Dan Gillmor passes on lessons about the importance of community building, contributor compensation and reader needs in explaining why he is leaving his experimental Bayosphere news site to focus on the academic side of citizen media. His explanatory posting is worth reading in full, as a courtesy to the guy wrote the We the Media manifesto on grasroots journalism, and more pragmatically to acquire insights that only come from falling short in the act of trying.
I’ll leave you to ponder most those on your own but I was particularly interested to read about his focus on the reader, and the implicit understanding that writers work hard to make things easy to read. In Dan’s words:
“Publishing is about the audience in the end. Most people who come to the site are not participants. They’re looking for the proverbial “clean, well-lighted place” where they can learn or be entertained, or both.”
Flip side of the coin: Writers, news junkies and other political types tend to use citizen journalism to describe the phenomenon of people taking media into their own hands. Marketers, advertisers and business types favor the term “user-generated content” which includes classified listings, family pictures and similar material in addition to creative oeuvres. Poynter’s Steve Outing suggests that a new blog called User Generated, penned by New York ad guy Cory Treffiletti is worth reading if you want to track the moniker that has all the money.
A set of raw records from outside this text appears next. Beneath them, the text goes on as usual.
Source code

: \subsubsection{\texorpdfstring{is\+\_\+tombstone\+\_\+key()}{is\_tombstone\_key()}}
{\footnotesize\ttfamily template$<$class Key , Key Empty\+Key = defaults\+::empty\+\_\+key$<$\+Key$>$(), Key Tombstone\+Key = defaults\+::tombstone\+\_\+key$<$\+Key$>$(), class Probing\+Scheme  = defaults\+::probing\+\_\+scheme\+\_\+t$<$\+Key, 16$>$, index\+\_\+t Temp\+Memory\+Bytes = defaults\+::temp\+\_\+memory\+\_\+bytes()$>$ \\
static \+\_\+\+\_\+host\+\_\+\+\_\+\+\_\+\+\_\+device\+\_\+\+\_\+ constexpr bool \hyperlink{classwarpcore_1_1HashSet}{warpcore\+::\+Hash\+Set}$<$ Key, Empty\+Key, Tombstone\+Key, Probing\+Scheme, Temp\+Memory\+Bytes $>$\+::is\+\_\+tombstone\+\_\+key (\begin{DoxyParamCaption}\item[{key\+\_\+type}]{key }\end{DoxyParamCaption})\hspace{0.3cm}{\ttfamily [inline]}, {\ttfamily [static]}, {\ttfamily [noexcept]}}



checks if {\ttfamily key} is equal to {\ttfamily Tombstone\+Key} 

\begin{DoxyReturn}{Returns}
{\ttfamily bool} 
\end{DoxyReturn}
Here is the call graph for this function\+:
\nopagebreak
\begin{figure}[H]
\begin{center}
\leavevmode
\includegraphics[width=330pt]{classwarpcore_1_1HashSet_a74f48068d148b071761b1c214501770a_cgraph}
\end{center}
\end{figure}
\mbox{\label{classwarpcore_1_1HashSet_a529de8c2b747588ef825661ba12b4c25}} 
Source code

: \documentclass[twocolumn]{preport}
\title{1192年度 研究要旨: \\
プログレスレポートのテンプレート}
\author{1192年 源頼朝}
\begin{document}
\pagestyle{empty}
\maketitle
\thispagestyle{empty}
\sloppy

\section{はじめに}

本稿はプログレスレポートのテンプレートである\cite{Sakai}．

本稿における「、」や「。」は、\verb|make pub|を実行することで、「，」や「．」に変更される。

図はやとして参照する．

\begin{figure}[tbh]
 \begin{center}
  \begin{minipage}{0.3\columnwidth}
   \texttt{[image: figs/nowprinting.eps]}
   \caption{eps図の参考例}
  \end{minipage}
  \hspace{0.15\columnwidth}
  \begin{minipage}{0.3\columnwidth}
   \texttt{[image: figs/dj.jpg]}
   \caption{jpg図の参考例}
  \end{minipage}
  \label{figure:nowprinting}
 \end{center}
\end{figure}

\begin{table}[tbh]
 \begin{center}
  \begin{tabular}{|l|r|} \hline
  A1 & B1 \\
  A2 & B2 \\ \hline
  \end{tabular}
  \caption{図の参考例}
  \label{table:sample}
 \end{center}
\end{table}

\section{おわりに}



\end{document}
Trade pub ethics: The American Society of Business Publication Editors ( ASBPE) is calling for explicit and publicized ethics policies to make clear that coverage is not for sale. Thanks to Center for Media Research for passing on the item. The Center quotes Roy Harris, a senior editor at CFO Magazine, as saying the new clarity on ethics was called for because of the “new controversy raging over product placement by advertisers and over activities among journalists at reputable news organizations that are questionable at best.” CFO is owned by The Economist.